SOURCE DATA below:

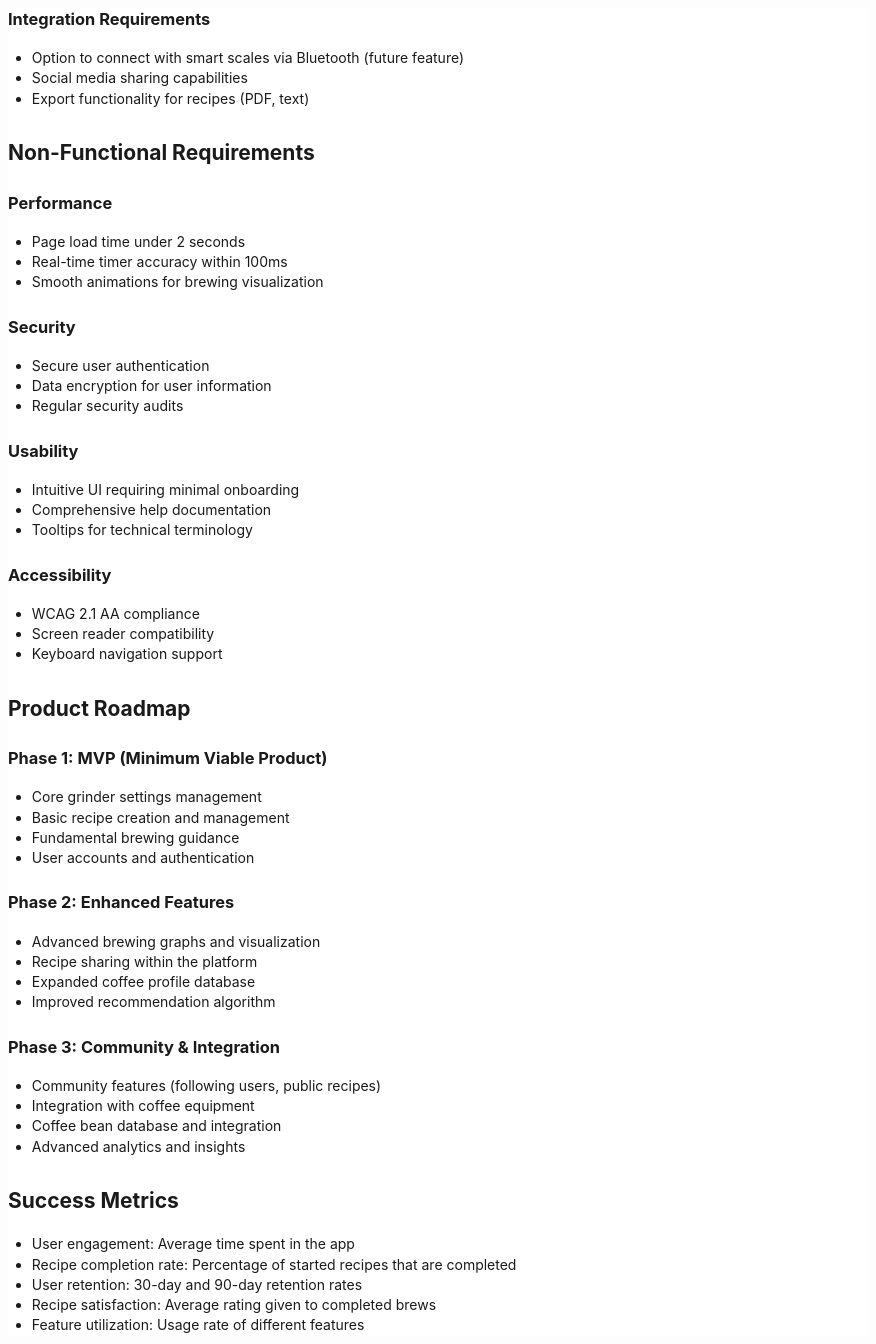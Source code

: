 ### Integration Requirements
- Option to connect with smart scales via Bluetooth (future feature)
- Social media sharing capabilities
- Export functionality for recipes (PDF, text)

## Non-Functional Requirements

### Performance
- Page load time under 2 seconds
- Real-time timer accuracy within 100ms
- Smooth animations for brewing visualization

### Security
- Secure user authentication
- Data encryption for user information
- Regular security audits

### Usability
- Intuitive UI requiring minimal onboarding
- Comprehensive help documentation
- Tooltips for technical terminology

### Accessibility
- WCAG 2.1 AA compliance
- Screen reader compatibility
- Keyboard navigation support

## Product Roadmap

### Phase 1: MVP (Minimum Viable Product)
- Core grinder settings management
- Basic recipe creation and management
- Fundamental brewing guidance
- User accounts and authentication

### Phase 2: Enhanced Features
- Advanced brewing graphs and visualization
- Recipe sharing within the platform
- Expanded coffee profile database
- Improved recommendation algorithm

### Phase 3: Community & Integration
- Community features (following users, public recipes)
- Integration with coffee equipment
- Coffee bean database and integration
- Advanced analytics and insights

## Success Metrics
- User engagement: Average time spent in the app
- Recipe completion rate: Percentage of started recipes that are completed
- User retention: 30-day and 90-day retention rates
- Recipe satisfaction: Average rating given to completed brews
- Feature utilization: Usage rate of different features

End of SOURCE DATA.

**WORK INSTRUCTIONS**. Look above for the line with "- Social media sharing capabilities" and the line with "- Expanded coffee profile database", and reproduce exactly those two lines plus every line between, nothing more.

**REPLY**.
- Social media sharing capabilities
- Export functionality for recipes (PDF, text)

## Non-Functional Requirements

### Performance
- Page load time under 2 seconds
- Real-time timer accuracy within 100ms
- Smooth animations for brewing visualization

### Security
- Secure user authentication
- Data encryption for user information
- Regular security audits

### Usability
- Intuitive UI requiring minimal onboarding
- Comprehensive help documentation
- Tooltips for technical terminology

### Accessibility
- WCAG 2.1 AA compliance
- Screen reader compatibility
- Keyboard navigation support

## Product Roadmap

### Phase 1: MVP (Minimum Viable Product)
- Core grinder settings management
- Basic recipe creation and management
- Fundamental brewing guidance
- User accounts and authentication

### Phase 2: Enhanced Features
- Advanced brewing graphs and visualization
- Recipe sharing within the platform
- Expanded coffee profile database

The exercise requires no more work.